It fought for its fortune in mines of silver, then rose to new fame on a pair of skis. Welcome to Aspen.
Every Owner and guest at Timbers Resorts' luxury fractional properties knows they're stepping into scenarios of comfort and good health — carving out valuable time to revive the senses and mind.
But they're also mindful that their homes are a part of places and times that carry with them the power of community. And when we talk about this Rocky Mountain setting — site of Dancing Bear Aspen and The Timbers Club in Snowmass, we talk about a place that is rich in American history and innovation.
It is a story of a frontier, and of the men and women who worked to claim it for their own. As we enjoy the slopes, trails, rivers, and people that make this place such a welcoming destination in the present, let's take a moment to better understand where Aspen comes from — appreciating what it offers in the context of a storied past.
The Silver Years: Aspen's Rises, Aspen's Falls
They came at the end of a century, searching the mountains of a place that first saw settlers in the form of Ute Indian camps. What those newcomers found put a town on the map for the rest of the nation.

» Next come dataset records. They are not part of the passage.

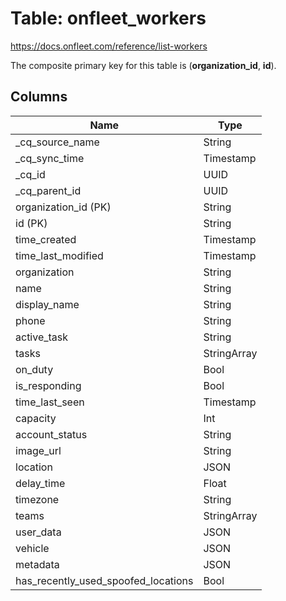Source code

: # Table: onfleet_workers

https://docs.onfleet.com/reference/list-workers

The composite primary key for this table is (**organization_id**, **id**).

## Columns

| Name          | Type          |
| ------------- | ------------- |
|_cq_source_name|String|
|_cq_sync_time|Timestamp|
|_cq_id|UUID|
|_cq_parent_id|UUID|
|organization_id (PK)|String|
|id (PK)|String|
|time_created|Timestamp|
|time_last_modified|Timestamp|
|organization|String|
|name|String|
|display_name|String|
|phone|String|
|active_task|String|
|tasks|StringArray|
|on_duty|Bool|
|is_responding|Bool|
|time_last_seen|Timestamp|
|capacity|Int|
|account_status|String|
|image_url|String|
|location|JSON|
|delay_time|Float|
|timezone|String|
|teams|StringArray|
|user_data|JSON|
|vehicle|JSON|
|metadata|JSON|
|has_recently_used_spoofed_locations|Bool|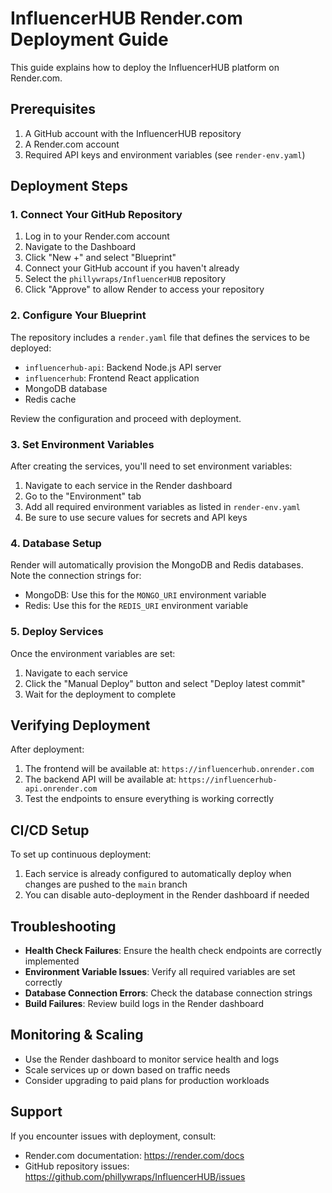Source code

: # InfluencerHUB Render.com Deployment Guide

This guide explains how to deploy the InfluencerHUB platform on Render.com.

## Prerequisites

1. A GitHub account with the InfluencerHUB repository
2. A Render.com account
3. Required API keys and environment variables (see `render-env.yaml`)

## Deployment Steps

### 1. Connect Your GitHub Repository

1. Log in to your Render.com account
2. Navigate to the Dashboard
3. Click "New +" and select "Blueprint"
4. Connect your GitHub account if you haven't already
5. Select the `phillywraps/InfluencerHUB` repository
6. Click "Approve" to allow Render to access your repository

### 2. Configure Your Blueprint

The repository includes a `render.yaml` file that defines the services to be deployed:

- `influencerhub-api`: Backend Node.js API server
- `influencerhub`: Frontend React application
- MongoDB database
- Redis cache

Review the configuration and proceed with deployment.

### 3. Set Environment Variables

After creating the services, you'll need to set environment variables:

1. Navigate to each service in the Render dashboard
2. Go to the "Environment" tab
3. Add all required environment variables as listed in `render-env.yaml`
4. Be sure to use secure values for secrets and API keys

### 4. Database Setup

Render will automatically provision the MongoDB and Redis databases. Note the connection strings for:

- MongoDB: Use this for the `MONGO_URI` environment variable
- Redis: Use this for the `REDIS_URI` environment variable

### 5. Deploy Services

Once the environment variables are set:

1. Navigate to each service
2. Click the "Manual Deploy" button and select "Deploy latest commit"
3. Wait for the deployment to complete

## Verifying Deployment

After deployment:

1. The frontend will be available at: `https://influencerhub.onrender.com`
2. The backend API will be available at: `https://influencerhub-api.onrender.com`
3. Test the endpoints to ensure everything is working correctly

## CI/CD Setup

To set up continuous deployment:

1. Each service is already configured to automatically deploy when changes are pushed to the `main` branch
2. You can disable auto-deployment in the Render dashboard if needed

## Troubleshooting

- **Health Check Failures**: Ensure the health check endpoints are correctly implemented
- **Environment Variable Issues**: Verify all required variables are set correctly
- **Database Connection Errors**: Check the database connection strings
- **Build Failures**: Review build logs in the Render dashboard

## Monitoring & Scaling

- Use the Render dashboard to monitor service health and logs
- Scale services up or down based on traffic needs
- Consider upgrading to paid plans for production workloads

## Support

If you encounter issues with deployment, consult:

- Render.com documentation: https://render.com/docs
- GitHub repository issues: https://github.com/phillywraps/InfluencerHUB/issues
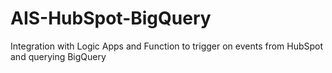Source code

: # AIS-HubSpot-BigQuery
Integration with Logic Apps and Function to trigger on events from HubSpot and querying BigQuery
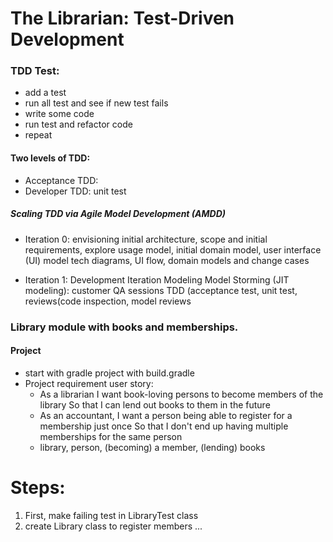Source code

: # The Librarian: Test-Driven Development

### TDD Test:
- add a test
- run all test and see if new test fails
- write some code
- run test and refactor code
- repeat

#### Two levels of TDD:
- Acceptance TDD: 
- Developer TDD: unit test 

##### Scaling TDD via Agile Model Development (AMDD)
- Iteration 0: envisioning initial architecture, scope  and initial requirements,
explore usage model, initial domain model, user interface (UI) model
tech diagrams, UI flow, domain models and change cases

- Iteration 1: Development
Iteration Modeling
Model Storming (JIT modeling): customer QA sessions
TDD (acceptance test, unit test, 
reviews(code inspection, model reviews


### Library module with books and memberships.

#### Project
- start with gradle project with build.gradle
- Project requirement user story:
  - As a librarian I want book-loving persons to become members of the library So that I can lend out books to them in the future
  - As an accountant,
I want a person being able to register for a membership just once
So that I don't end up having multiple memberships for the same person
  - library, person, (becoming) a member, (lending) books

# Steps:
1. First, make failing test in LibraryTest class 
2. create Library class to register members ...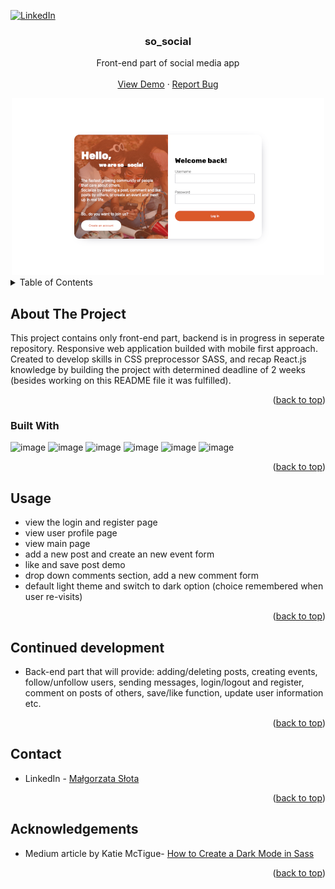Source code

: <a name="readme-top"></a>

[![LinkedIn][linkedin-shield]][linkedin-url]

<h3 align="center">so_social</h3>

  <p align="center">
    Front-end part of social media app
    <br />
    <br />
    <a href="https://so-social.netlify.app">View Demo</a>
    ·
    <a href="https://github.com/malgo-slota/social-media-app/issues">Report Bug</a>
  </p>
  <div align="center">
    <img src="screenshots/login-page.png"/>
  </div>
</div>

<!-- TABLE OF CONTENTS -->
<details>
  <summary>Table of Contents</summary>
  <ol>
    <li>
      <a href="#about-the-project">About The Project</a>
      <ul>
        <li><a href="#built-with">Built With</a></li>
      </ul>
    </li>
    <li><a href="#usage">Usage</a></li>
    <li><a href="#continued-development">Continued development</a></li>
    <li><a href="#contact">Contact</a></li>
  </ol>
</details>

<!-- ABOUT THE PROJECT -->
## About The Project

This project contains only front-end part, backend is in progress in seperate repository.
Responsive web application builded with mobile first approach. Created to develop skills in CSS preprocessor SASS, and recap React.js knowledge by building the project with determined deadline of 2 weeks (besides working on this README file it was fulfilled).


<p align="right">(<a href="#readme-top">back to top</a>)</p>

### Built With

![image](https://img.shields.io/badge/JavaScript-323330?style=for-the-badge&logo=javascript&logoColor=F7DF1E)
![image](https://img.shields.io/badge/React-20232A?style=for-the-badge&logo=react&logoColor=61DAFB)
![image](https://img.shields.io/badge/React_Router-CA4245?style=for-the-badge&logo=react-router&logoColor=white)
![image](https://img.shields.io/badge/HTML5-E34F26?style=for-the-badge&logo=html5&logoColor=white)
![image](https://img.shields.io/badge/CSS3-1572B6?style=for-the-badge&logo=css3&logoColor=white)
![image](https://img.shields.io/badge/SASS-hotpink.svg?style=for-the-badge&logo=SASS&logoColor=white)

<p align="right">(<a href="#readme-top">back to top</a>)</p>

<!-- USAGE EXAMPLES -->
## Usage

- view the login and register page
- view user profile page
- view main page
- add a new post and create an new event form
- like and save post demo
- drop down comments section, add a new comment form
- default light theme and switch to dark option (choice remembered when user re-visits)

<p align="right">(<a href="#readme-top">back to top</a>)</p>

<!-- ROADMAP -->
## Continued development

- Back-end part that will provide: adding/deleting posts, creating events, follow/unfollow users, sending messages, login/logout and register, comment on posts of others, save/like function, update user information etc.

<p align="right">(<a href="#readme-top">back to top</a>)</p>


<!-- CONTACT -->
## Contact

- LinkedIn - [Małgorzata Słota](https://www.linkedin.com/in/malgorzata-slota/)

<p align="right">(<a href="#readme-top">back to top</a>)</p>

## Acknowledgements

- Medium article by Katie McTigue- [How to Create a Dark Mode in Sass](https://medium.com/@katiemctigue/how-to-create-a-dark-mode-in-sass-609f131a3995)

<p align="right">(<a href="#readme-top">back to top</a>)</p>


[linkedin-shield]: https://img.shields.io/badge/-LinkedIn-black.svg?style=for-the-badge&logo=linkedin&colorB=555
[linkedin-url]: https://linkedin.com/in/othneildrew

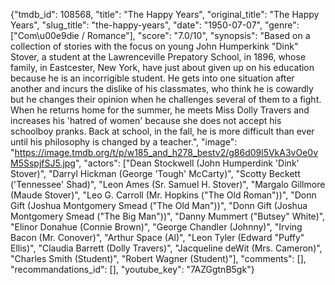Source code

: {"tmdb_id": 108568, "title": "The Happy Years", "original_title": "The Happy Years", "slug_title": "the-happy-years", "date": "1950-07-07", "genre": ["Com\u00e9die / Romance"], "score": "7.0/10", "synopsis": "Based on a collection of stories with the focus on young John Humperkink \"Dink\" Stover, a student at the Lawrenceville Prepatory School, in 1896, whose family, in Eastcester, New York, have just about given up on his education because he is an incorrigible student. He gets into one situation after another and incurs the dislike of his classmates, who think he is cowardly but he changes their opinion when he challenges several of them to a fight. When he returns home for the summer, he meets Miss Dolly Travers and increases his 'hatred of women' because she does not accept his schoolboy pranks. Back at school, in the fall, he is more difficult than ever until his philosophy is changed by a teacher.", "image": "https://image.tmdb.org/t/p/w185_and_h278_bestv2/g86d09l5VkA3vOe0vM5SspjfSJ5.jpg", "actors": ["Dean Stockwell (John Humperdink 'Dink' Stover)", "Darryl Hickman (George 'Tough' McCarty)", "Scotty Beckett ('Tennessee' Shad)", "Leon Ames (Sr. Samuel H. Stover)", "Margalo Gillmore (Maude Stover)", "Leo G. Carroll (Mr. Hopkins (\"The Old Roman\"))", "Donn Gift (Joshua Montgomery Smead (\"The Old Man\"))", "Donn Gift (Joshua Montgomery Smead (\"The Big Man\"))", "Danny Mummert (\"Butsey\" White)", "Elinor Donahue (Connie Brown)", "George Chandler (Johnny)", "Irving Bacon (Mr. Conover)", "Arthur Space (Al)", "Leon Tyler (Edward \"Puffy\" Ellis)", "Claudia Barrett (Dolly Travers)", "Jacqueline deWit (Mrs. Cameron)", "Charles Smith (Student)", "Robert Wagner (Student)"], "comments": [], "recommandations_id": [], "youtube_key": "7AZGgtnB5gk"}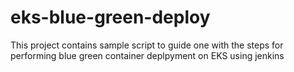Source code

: # eks-blue-green-deploy
This project contains sample script to guide one with the steps for performing blue green container deplpyment on EKS using jenkins
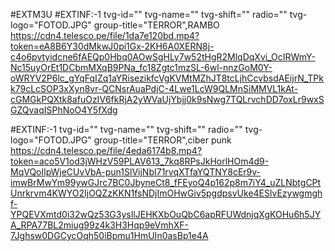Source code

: #EXTM3U
#EXTINF:-1 tvg-id="" tvg-name="" tvg-shift="" radio="" tvg-logo="FOTOD.JPG" group-title="TERROR",RAMBO
https://cdn4.telesco.pe/file/1da7e120bd.mp4?token=eA8B6Y30dMkwJ0pi1Gx-2KH6A0XERN8j-c4o6pvtyidcne6fAEQp0Hbq0AOwSgHLy7w52tHgR2MlqDqXvi_OcIRWmY-Nc15uyOrEt1DCbmMXqB9PNa_fc18Zgtc1mzSL-6wl-nnzGoM0Y-oWRYV2P6lc_gYqFqIZq1aYRisezikfcVgKVMtMZhJT8tcLjhCcvbsdAEijrN_TPkk79cLcSOP3xXyn8vr-QCNsrAuaPdjC-4Lwe1LcW9QLMnSiMMVL1kAt-cGMGkPQXtk8afuOzIV6fkRjA2yWVaUjYbjj0k9sNwg7TQLrvchDD7oxLr9wxSGZQvaqISPhNoO4Y5fXdg

#EXTINF:-1 tvg-id="" tvg-name="" tvg-shift="" radio="" tvg-logo="FOTOD.JPG" group-title="TERROR",ciber punk
https://cdn4.telesco.pe/file/4eda6174b8.mp4?token=aco5V1od3jWHzV59PLAV613_7kq8RPsJkHorlHOm4d9-MqVQoIlpWjeCUvVbA-pun1SlVijNbI71rvqXTfaYQTNY8cEr9v-imwBrMwYm99ywGJrc7BC0JbyneCt8_fFEyoQ4p162p8m7iY4_uZLNbtgCPtUnrkrvm4KWYO2IjOQZzKKN1fsNDjImOHwGiv5pgdpsvUke4ESlvEzywgmghf-YPQEVXmtd0i32wQz53G3ysIlJEHKXbOuQbC6apRFUWdnjqXgKOHu6h5JYA_RPA77BL2miug99z4k3H3Hqp9eVmhXF-7Jghsw0DGCycOqh50iBpmu1HmUIn0asBp1e4A
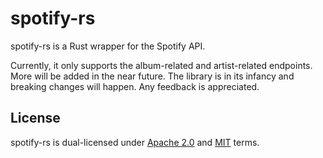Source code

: # spotify-rs
spotify-rs is a Rust wrapper for the Spotify API.

Currently, it only supports the album-related and artist-related endpoints. More will be added in the near future. The library is in its infancy and breaking changes will happen. Any feedback is appreciated.

## License
spotify-rs is dual-licensed under [Apache 2.0](https://github.com/Bogpan/spotify-rs/blob/main/LICENSE-APACHE) and [MIT](https://github.com/Bogpan/spotify-rs/blob/main/LICENSE-MIT) terms.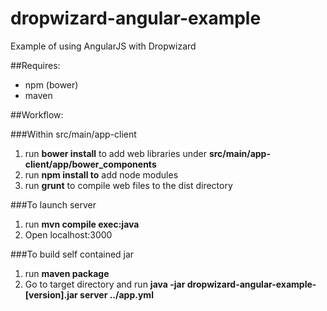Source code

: dropwizard-angular-example
==========================

Example of using AngularJS with Dropwizard


##Requires:
- npm (bower)
- maven

##Workflow:

###Within src/main/app-client
1. run **bower install** to add web libraries under **src/main/app-client/app/bower_components**
2. run **npm install to** add node modules
3. run **grunt** to compile web files to the dist directory

###To launch server
1. run **mvn compile exec:java**
2. Open localhost:3000

###To build self contained jar
1. run **maven package**
2. Go to target directory and run **java -jar dropwizard-angular-example-[version].jar server ../app.yml**

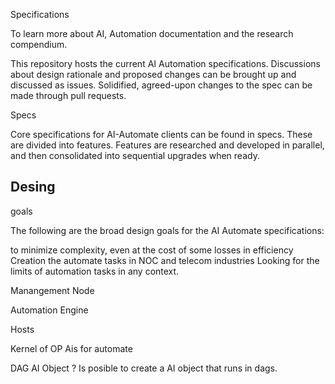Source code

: Specifications

To learn more about AI, Automation documentation and the research compendium.

This repository hosts the current AI Automation specifications. Discussions about design rationale and proposed changes can be brought up and discussed as issues. Solidified, agreed-upon changes to the spec can be made through pull requests.

Specs

Core specifications for AI-Automate clients can be found in specs. These are divided into features. Features are researched and developed in parallel, and then consolidated into sequential upgrades when ready.



## Desing
goals

The following are the broad design goals for the AI Automate specifications:

to minimize complexity, even at the cost of some losses in efficiency
Creation the automate tasks in NOC and telecom industries
Looking for the limits of automation tasks in any context.



Manangement Node


Automation Engine

Hosts

Kernel of OP Ais for automate


DAG AI Object ?
Is posible to create a AI object that runs in dags.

Silver prospectors came to the peaks surrounding Aspen in the late 1800s. In a mine called Compromise they first tapped veins of silver — at the time it was the very ore to which U.S. currency was attached. As they pulled the silver from the ground, they built fortunes. The Smuggler Mine opened soon after, site of one of the largest finds of all time: a nugget of silver some 2,000 pounds in size. By 1891, Aspen was the largest producer of silver ore in the country. Its population climbed to 8,000.
Though Aspen prospered — witness the opulence of the older architecture still here, erected by those mining moguls of yore — the windfalls would not last. Two years after it achieved its status, legislators demonetized silver. A long slide down began, leading to the region's Quiet Years. It would take ranchers of the hardiest type to help Aspen through the lean times. It would take a visionary pair to bring its fortunes back.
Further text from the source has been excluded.